From the entries below, list each line with "windows".

(Supplied entries)

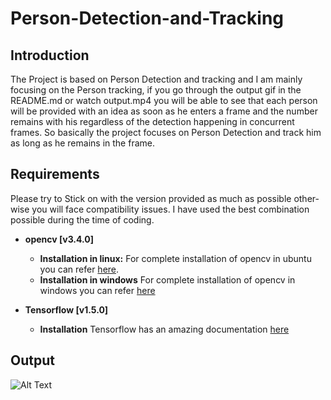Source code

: # Person-Detection-and-Tracking

## Introduction
The Project is based on Person Detection and tracking and I am mainly focusing on the Person tracking, if you go through the output gif in the README.md or watch output.mp4 you will be able to see that each person will be provided with an idea as soon as he enters a frame and the number remains with his regardless of the detection happening in concurrent frames. So basically the project focuses on Person Detection and track him as long as he remains in the frame.

## Requirements
Please try to Stick on with the version provided as much as possible other-wise you will face compatibility issues. I have used the best combination possible during the time of coding.
* **opencv [v3.4.0]**
	* **Installation in linux:**
			For complete installation of opencv in ubuntu you can refer [here](http://www.pyimagesearch.com/2015/06/22/install-opencv-3-0-and-python-2-7-on-ubuntu/).
	* **Installation in windows**
			For complete installation of opencv in windows you can refer [here](https://putuyuwono.wordpress.com/2015/04/23/building-and-installing-opencv-3-0-on-windows-7-64-bit/)
      
* **Tensorflow [v1.5.0]** 
	* **Installation**
		Tensorflow has an amazing documentation [here](https://www.tensorflow.org/install/pip)

## Output
![Alt Text](https://github.com/ambakick/Person-Detection-and-Tracking/blob/master/person%20detection%20and%20track.gif)
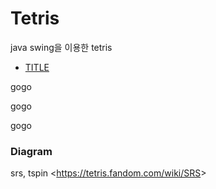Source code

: # Tetris
java swing을 이용한 tetris


- [TITLE](#Diagram)




gogo

gogo

gogo

### Diagram  

srs, tspin <<https://tetris.fandom.com/wiki/SRS>>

(End Supplied entries)

Answer space:
	* **Installation in windows**
			For complete installation of opencv in windows you can refer [here](https://putuyuwono.wordpress.com/2015/04/23/building-and-installing-opencv-3-0-on-windows-7-64-bit/)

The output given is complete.